The Nainital conclave of Congress Chief Ministers, among other things, discussed the continuing reports of farmer suicides in the Vidarbha region and elsewhere.
These self-inflicted deaths by Vidarbha farmers persist even after the announcement of a liberal financial package when the Prime Minister visited the region a few months ago.
Suicides are not just by the poorest farmers; they are also mostly by farmers who have small holdings and can provide the collateral for loans from banks and private money-lenders.
Suicides are mostly in agriculturally advanced states, among farmers who have taken to single-crop farming, and not where they still follow an integrated farming system comprising a mix of crops, horticulture, livestock, poultry etc.

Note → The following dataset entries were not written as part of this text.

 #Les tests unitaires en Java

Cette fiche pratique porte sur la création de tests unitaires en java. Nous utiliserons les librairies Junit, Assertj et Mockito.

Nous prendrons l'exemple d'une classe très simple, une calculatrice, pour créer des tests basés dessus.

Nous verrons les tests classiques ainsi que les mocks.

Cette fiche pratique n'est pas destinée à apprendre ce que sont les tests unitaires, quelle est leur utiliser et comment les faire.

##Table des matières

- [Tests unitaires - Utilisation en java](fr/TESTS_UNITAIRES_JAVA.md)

The apparent reasons are the cost of credit and farmers' indebtedness, the fluctuations in fortunes year after year especially in the rain-fed areas, the shrinking size of land holdings, deterioration in soil fertility because of nutrient depletion, use of low efficiency of input like pesticides, poor post-harvest management and value addition and above all inefficient marketing.
There are also other issues like the wisdom of growing cotton which requires a lot of inputs bought with cash in a rainfed area that is drought-prone.
Cotton growers here are also denied the returns their counterparts elsewhere in the country get, because of Maharashtra's monopoly cotton procurement scheme.
Current measures such as providing credit at low interest rates, waiver of past interest, raising protectionist walls and undertaking state procurement of produce at guaranteed prices are good but not good enough to save the present grim situation.
The solution to this problem would be two-fold. The short strategy should be to provide short-term relief measures, while the long-term strategy has to focus on productivity by getting more people off the land and into non-agricultural occupations.